Anti-fracking protesters in a suburb of Manchester, England, say that nothing else they’ve done to stop the controversial oil-extracting process has worked. So now, they are super-gluing themselves to a fracking site there.
On January 2, an as-yet unidentified woman dressed as the character “Where’s Waldo” placed herself on the ground at an entrance to the Barton Moss drilling site in Greater Manchester and super-glued herself to the gate, The Manchester Evening News reported.
The woman was arrested after police finally managed to pry her off the gate, but not before the protester had caused a two-hour delay for trucks and other vehicles exiting the site.
“Once the trucks had gone in and the gates were shut, she just got out the glue and fixed herself to the gates,” said Rachel Thompson of the anti-fracking group Frack Free Greater Manchester. “It looks as though she timed it to cause delays – the trucks usually go out around that time.”
Then on Tuesday at the same site, two women said to be ages 25 and 45, according to a separate Manchester Evening News report, pulled up to the front of the Barton Moss site in a Ford Escort.
They had cut a hole in the bottom of the vehicle.

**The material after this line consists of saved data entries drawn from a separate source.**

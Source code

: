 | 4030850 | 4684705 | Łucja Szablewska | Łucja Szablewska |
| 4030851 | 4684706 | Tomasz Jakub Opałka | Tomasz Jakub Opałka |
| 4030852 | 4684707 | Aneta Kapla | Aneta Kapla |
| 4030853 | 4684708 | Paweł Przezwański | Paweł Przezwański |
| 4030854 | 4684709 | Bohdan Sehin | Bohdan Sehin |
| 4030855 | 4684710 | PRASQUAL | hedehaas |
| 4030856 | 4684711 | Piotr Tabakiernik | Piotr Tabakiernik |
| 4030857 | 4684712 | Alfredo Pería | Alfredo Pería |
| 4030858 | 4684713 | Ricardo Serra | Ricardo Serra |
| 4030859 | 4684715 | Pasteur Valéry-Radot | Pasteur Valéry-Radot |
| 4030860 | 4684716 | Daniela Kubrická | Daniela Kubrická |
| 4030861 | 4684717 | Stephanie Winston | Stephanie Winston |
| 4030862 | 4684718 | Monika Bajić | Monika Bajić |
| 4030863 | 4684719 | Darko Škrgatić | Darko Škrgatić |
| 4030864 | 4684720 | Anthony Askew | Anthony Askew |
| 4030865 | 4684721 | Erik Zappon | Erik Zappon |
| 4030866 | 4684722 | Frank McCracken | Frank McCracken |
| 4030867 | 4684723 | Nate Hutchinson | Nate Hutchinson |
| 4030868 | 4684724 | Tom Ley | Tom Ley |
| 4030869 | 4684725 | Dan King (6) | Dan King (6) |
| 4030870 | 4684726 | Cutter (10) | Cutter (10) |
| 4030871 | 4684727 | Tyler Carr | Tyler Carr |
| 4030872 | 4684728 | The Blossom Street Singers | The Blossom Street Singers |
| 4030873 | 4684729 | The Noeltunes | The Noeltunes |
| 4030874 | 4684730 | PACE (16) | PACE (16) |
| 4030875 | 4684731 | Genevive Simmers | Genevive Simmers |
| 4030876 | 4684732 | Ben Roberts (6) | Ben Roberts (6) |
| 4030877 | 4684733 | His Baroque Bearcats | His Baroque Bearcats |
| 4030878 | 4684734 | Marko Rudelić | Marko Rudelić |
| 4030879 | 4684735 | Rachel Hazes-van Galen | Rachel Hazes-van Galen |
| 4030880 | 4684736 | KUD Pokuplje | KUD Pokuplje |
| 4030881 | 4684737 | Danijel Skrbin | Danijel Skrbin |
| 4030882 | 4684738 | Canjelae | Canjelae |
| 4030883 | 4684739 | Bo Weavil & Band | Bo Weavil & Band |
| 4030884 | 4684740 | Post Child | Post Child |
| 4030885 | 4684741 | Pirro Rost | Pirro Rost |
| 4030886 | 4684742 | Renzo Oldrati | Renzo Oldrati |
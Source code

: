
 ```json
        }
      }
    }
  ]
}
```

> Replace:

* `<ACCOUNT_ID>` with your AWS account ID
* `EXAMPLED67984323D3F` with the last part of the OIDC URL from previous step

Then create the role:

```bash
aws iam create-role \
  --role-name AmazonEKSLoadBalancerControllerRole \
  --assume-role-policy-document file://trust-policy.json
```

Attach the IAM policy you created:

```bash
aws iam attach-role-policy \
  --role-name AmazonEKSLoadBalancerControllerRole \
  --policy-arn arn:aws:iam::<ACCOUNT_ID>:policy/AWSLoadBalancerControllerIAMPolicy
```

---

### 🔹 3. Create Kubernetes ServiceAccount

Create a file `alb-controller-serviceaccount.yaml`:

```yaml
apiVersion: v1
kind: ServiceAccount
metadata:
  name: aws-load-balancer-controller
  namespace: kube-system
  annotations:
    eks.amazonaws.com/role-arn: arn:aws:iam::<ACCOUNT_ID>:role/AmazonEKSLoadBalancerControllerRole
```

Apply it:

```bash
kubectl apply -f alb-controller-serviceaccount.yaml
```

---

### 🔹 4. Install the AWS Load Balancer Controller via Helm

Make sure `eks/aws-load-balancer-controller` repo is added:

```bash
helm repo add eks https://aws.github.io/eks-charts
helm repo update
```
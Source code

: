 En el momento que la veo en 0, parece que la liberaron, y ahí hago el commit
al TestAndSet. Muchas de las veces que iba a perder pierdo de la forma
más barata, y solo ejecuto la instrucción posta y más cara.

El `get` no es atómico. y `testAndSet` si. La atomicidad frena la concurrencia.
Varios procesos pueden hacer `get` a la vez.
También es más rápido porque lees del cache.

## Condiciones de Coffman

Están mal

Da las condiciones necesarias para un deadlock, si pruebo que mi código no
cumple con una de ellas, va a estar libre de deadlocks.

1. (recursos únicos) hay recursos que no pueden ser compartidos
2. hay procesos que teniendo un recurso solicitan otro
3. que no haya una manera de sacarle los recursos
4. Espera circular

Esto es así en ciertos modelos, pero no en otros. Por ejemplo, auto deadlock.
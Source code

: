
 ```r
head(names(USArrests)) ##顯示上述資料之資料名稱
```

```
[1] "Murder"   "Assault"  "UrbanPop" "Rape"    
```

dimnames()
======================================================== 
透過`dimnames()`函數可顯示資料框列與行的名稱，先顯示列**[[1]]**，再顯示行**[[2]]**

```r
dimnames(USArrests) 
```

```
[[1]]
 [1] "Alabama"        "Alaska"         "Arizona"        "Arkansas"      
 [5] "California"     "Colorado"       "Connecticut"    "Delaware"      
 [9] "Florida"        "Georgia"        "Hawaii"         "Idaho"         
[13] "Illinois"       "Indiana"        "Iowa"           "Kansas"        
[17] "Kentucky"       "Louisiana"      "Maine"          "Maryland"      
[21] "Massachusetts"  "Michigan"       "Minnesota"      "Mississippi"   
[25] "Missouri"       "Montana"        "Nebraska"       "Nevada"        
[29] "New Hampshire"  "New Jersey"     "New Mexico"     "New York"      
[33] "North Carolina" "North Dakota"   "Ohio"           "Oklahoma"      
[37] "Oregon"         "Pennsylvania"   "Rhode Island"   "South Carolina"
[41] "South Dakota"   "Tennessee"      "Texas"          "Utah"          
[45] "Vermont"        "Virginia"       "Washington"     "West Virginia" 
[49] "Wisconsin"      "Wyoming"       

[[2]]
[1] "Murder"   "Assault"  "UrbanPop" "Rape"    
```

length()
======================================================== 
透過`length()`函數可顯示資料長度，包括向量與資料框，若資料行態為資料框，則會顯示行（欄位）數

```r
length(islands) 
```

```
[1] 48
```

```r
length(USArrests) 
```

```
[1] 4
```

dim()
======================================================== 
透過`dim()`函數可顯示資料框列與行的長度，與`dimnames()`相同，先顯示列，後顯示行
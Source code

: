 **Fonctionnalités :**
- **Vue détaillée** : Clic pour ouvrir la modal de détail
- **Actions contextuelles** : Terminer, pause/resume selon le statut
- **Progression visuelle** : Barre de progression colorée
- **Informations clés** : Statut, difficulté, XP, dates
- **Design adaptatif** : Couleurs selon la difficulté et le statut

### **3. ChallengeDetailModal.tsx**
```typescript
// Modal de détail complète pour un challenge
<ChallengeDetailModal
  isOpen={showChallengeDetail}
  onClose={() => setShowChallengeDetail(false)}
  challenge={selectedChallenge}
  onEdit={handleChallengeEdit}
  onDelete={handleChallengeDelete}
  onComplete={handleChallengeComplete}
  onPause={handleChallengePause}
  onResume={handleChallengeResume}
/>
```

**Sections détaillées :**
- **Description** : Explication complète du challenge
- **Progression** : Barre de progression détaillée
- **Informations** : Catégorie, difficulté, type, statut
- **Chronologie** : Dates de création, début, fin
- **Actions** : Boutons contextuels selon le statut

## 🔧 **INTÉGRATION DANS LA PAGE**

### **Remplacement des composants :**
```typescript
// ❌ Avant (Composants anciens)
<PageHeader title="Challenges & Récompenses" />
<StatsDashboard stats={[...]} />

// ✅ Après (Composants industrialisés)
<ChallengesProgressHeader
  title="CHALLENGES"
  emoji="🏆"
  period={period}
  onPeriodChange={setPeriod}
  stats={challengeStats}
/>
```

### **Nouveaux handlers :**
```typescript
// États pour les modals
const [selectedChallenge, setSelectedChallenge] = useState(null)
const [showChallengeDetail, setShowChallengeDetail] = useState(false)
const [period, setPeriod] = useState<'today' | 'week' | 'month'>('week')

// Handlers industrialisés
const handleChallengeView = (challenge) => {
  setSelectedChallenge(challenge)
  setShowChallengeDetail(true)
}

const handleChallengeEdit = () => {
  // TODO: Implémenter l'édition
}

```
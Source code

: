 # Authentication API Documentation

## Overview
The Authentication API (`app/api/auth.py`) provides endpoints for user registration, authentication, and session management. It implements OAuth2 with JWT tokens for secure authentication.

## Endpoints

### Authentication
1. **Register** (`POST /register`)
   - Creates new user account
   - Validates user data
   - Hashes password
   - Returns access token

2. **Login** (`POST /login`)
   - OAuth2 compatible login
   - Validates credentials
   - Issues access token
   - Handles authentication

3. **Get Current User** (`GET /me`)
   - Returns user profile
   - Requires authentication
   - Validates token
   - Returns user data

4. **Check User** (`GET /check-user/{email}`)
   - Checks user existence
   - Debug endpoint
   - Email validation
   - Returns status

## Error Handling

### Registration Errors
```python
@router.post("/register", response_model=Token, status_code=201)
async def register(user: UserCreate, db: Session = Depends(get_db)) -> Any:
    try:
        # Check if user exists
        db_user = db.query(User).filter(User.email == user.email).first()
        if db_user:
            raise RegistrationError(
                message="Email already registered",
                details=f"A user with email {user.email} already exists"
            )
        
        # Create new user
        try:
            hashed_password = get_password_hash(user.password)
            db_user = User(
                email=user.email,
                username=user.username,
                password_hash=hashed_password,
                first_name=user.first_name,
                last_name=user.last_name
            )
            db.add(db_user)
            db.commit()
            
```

When they pulled up, they lowered a barrel filled with concrete through the hole to make the car immobile. Then they super-glued themselves to the barrel.
The women began their protest at 7:30 am, but it took cops until 10 to get them out of the car and arrest them, followed by another half-hour to remove the blue Ford.
“It’s not a decision they have taken lightly but they have done letter-writing, they have done going on marches, they have tried all the other means and nothing is working so they have had to resort to this,” another fracking opponent, Mandy Roundhouse, explained.
Fracking, which derives from the word “fracturing,” is a process in which drillers blast high-pressure fluids deep into subsurface rock, causing the rock to break apart. The fractures in the rock allow otherwise inaccessible oil and natural gas to seep through where it can then be collected.
While government scientists in the U.K. have ruled fracking to be safe, research in the United States suggests otherwise.
As the web site Think Progress reports, a December study in the medical journal Endocrinology found high levels of hormone-disrupting chemicals in groundwater supplies near a fracking site in Colorado.
A separate study in July, published in the prestigious Proceedings of the National Academy Sciences of USA, found increased likelihood of water contamination in wells near fracking sites.
In areas around Youngstown, Ohio, where fracking is carried out, 109 earthquakes were reported between January 2011 and the same month in 2012, in an area normally free from such seismic activity. When the fracking site shut down, the earthquakes ceased.